Go through the material line by line and copy each one with the word "This".

─── Supplied data ───

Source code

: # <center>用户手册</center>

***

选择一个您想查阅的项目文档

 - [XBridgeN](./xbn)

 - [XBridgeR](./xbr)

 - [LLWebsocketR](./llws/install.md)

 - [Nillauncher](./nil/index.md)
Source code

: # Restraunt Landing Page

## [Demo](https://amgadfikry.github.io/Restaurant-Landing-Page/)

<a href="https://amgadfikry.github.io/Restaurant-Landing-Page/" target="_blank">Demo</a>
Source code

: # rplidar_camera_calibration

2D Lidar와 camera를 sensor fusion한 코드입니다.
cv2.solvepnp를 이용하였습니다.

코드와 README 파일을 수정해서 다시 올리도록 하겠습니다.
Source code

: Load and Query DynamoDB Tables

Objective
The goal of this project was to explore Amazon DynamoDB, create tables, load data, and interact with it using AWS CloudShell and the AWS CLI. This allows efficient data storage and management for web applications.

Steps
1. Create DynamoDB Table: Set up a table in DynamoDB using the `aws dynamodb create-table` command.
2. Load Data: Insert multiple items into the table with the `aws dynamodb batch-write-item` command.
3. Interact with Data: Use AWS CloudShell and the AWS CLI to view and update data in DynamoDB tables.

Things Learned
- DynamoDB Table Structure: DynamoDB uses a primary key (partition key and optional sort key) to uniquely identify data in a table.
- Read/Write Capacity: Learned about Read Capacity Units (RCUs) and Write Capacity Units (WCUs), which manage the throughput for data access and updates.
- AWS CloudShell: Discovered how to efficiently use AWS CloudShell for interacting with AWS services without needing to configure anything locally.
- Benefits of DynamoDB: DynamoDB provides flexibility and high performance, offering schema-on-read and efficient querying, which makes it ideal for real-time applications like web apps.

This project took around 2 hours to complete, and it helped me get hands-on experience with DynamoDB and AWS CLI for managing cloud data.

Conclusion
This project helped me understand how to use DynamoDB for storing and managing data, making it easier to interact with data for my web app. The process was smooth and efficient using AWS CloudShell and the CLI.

───

* Written response *
The goal of this project was to explore Amazon DynamoDB, create tables, load data, and interact with it using AWS CloudShell and the AWS CLI. This allows efficient data storage and management for web applications.
This project took around 2 hours to complete, and it helped me get hands-on experience with DynamoDB and AWS CLI for managing cloud data.
This project helped me understand how to use DynamoDB for storing and managing data, making it easier to interact with data for my web app. The process was smooth and efficient using AWS CloudShell and the CLI.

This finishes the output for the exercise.